The state of Pennsylvania has denied as many as eight of every 10 applications for cash welfare in 2013, a major increase over previous years, an Inquirer review of Department of Public Welfare figures shows.

The state of Pennsylvania has denied as many as eight of every 10 applications for cash welfare in 2013, a major increase over previous years, an Inquirer review of Department of Public Welfare figures shows.

It's a pattern being repeated in 17 other states.

The increased rate of denials coincides with a change in state law. Before Pennsylvanians apply for welfare, they now must seek at least three jobs and document their efforts.

Critics contend that the ultimate goal of the new rule, known as pre-approval work search, is to stymie applicants from getting welfare by making the process harder.

"It's about punishing the poor for needing assistance by adding another hurdle for welfare," said Rochelle Jackson, public policy advocate for Just Harvest, an anti-poverty group in Pittsburgh.

State officials disagree, saying the new rules are meant to encourage people to find work and to avoid getting on welfare in the first place.

"Our view is that a job is always better than being on welfare," Anne Bale, a DPW spokeswoman wrote in an e-mail on Friday.

Bale said that in July alone, as many as six out of 10 applicants who were denied welfare were turned away because they had found work and no longer needed welfare.

The aid they were seeking is known as TANF - federal Temporary Assistance for Needy Families. A typical payout is $314 a month for a low-income mother and child.

Advocates for the poor were skeptical of Bale's statement, saying they had seen no data to demonstrate that so many poor people were finding jobs in recent months. "It suggests the job market has really improved, and it hasn't," said Peter Zurflieh, staff attorney at the Community Justice Project in Harrisburg.

According to the state's data, the spike in welfare denials peaked at 81 percent in February after a decades-long norm ranging from 50 percent to 60 percent. The numbers began to climb in the summer of 2012, when Gary Alexander, then the Corbett administration's welfare secretary, implemented the pre-approval work search requirement.

In other states where a similar rule is in place, there has been "a sharp decline in TANF participation," said Timothy Casey, senior staff attorney with Legal Momentum, a New York-based advocacy organization for women.

One poverty expert says recent adoption of the rule by Pennsylvania and other states - including Kansas and South Carolina, but not New Jersey - reflects states' budget woes, as well as what she calls "political and popular hostility" to welfare.

"It's in the states' best interest to make it hard for people to be approved," said sociologist Judith Levine of Temple University.

There is a subtle but important distinction between traditional welfare rules and pre-approval work search.
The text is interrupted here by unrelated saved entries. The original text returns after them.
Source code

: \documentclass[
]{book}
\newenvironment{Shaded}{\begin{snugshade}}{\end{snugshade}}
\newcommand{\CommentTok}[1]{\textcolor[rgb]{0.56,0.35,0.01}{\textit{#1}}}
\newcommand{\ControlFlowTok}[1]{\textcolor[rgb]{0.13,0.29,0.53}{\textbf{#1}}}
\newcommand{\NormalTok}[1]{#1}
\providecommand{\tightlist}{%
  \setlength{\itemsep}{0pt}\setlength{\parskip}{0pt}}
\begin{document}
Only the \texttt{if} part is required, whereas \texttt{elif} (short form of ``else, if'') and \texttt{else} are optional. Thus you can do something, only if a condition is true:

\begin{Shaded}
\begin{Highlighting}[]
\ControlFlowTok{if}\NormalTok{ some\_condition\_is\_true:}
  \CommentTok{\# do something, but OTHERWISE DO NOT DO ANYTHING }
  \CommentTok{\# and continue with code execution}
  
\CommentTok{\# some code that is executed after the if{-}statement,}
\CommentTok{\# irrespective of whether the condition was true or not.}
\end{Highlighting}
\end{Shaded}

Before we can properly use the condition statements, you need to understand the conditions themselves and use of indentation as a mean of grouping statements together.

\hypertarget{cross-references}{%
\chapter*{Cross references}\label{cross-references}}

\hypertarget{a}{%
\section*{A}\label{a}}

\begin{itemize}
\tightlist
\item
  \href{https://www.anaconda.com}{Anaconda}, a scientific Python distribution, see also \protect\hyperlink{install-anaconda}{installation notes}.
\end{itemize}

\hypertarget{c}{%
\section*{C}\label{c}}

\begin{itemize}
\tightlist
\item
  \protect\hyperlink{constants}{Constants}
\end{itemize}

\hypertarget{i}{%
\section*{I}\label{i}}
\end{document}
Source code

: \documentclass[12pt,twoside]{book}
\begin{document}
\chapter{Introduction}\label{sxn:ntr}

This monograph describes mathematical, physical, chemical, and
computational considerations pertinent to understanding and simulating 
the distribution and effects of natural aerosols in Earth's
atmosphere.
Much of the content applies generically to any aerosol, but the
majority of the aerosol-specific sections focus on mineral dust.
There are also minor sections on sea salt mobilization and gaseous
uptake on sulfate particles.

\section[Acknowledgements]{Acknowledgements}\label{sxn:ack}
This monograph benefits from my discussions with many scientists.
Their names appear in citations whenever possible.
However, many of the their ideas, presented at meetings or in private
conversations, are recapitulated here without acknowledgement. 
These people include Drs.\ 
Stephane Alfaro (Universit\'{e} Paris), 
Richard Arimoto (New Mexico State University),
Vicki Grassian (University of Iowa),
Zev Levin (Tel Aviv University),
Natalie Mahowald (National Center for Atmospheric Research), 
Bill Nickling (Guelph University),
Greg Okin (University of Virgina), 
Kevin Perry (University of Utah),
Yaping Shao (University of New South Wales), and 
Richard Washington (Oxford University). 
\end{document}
Under long-standing rules, a welfare applicant has to undergo a complex process in which needs are assessed by caseworkers, who then devise a plan to help the applicant find or train for work, said Liz Schott, a TANF expert with the liberal-leaning Center on Budget and Policy Priorities, a Washington-based nonprofit that studies poverty programs.

The applicant is then given help with child care and transportation, as well as job-searching skills, while receiving benefits, Schott said.

The rule Pennsylvania adopted in 2012 requires that before anything else happens, a person seeking welfare must apply for three jobs and document that search on a form, all without the caseworker plan, or child care and transportation help - before getting any benefits.

Schott said a mother first asking for welfare is often in dire straits. "You need to stabilize the family first so the woman can then participate in work," she said.

Many poor people don't have cars, making it harder to get to potential job sites, and have trouble leaving children somewhere safe.

Advocates also say the paperwork required to prove a work search stalls an already sluggish bureaucratic process and gives overloaded caseworkers one more chore - which, in turn, delays people from receiving welfare in a timely fashion.

Richard Weishaupt, a lawyer with Community Legal Services in Philadelphia, said many applicants aren't aware of the 2012 rule and fail to adhere to it, or are befuddled by its requirements and wind up not getting TANF benefits.

The new rule puzzles advocates. TANF rules already mandated that a person receiving benefits must have a job, be part of an education program, or be actively seeking work.

"It's pointless to require an up-front job search when a work search is already mandatory," Jackson said. The change only makes sense as an obstacle thrown in the path of a low-income person needing welfare, she said.

Bale disagreed: "The department strives to find every opportunity we can to provide our clients with the tools they need to become self-sufficient."

In Pennsylvania, 196,795 people - mostly children - were on TANF as of July. That number is down from 536,863 in 1996, when welfare was changed by President Bill Clinton from an entitlement program to a work program funded by federal block grants, administered by states.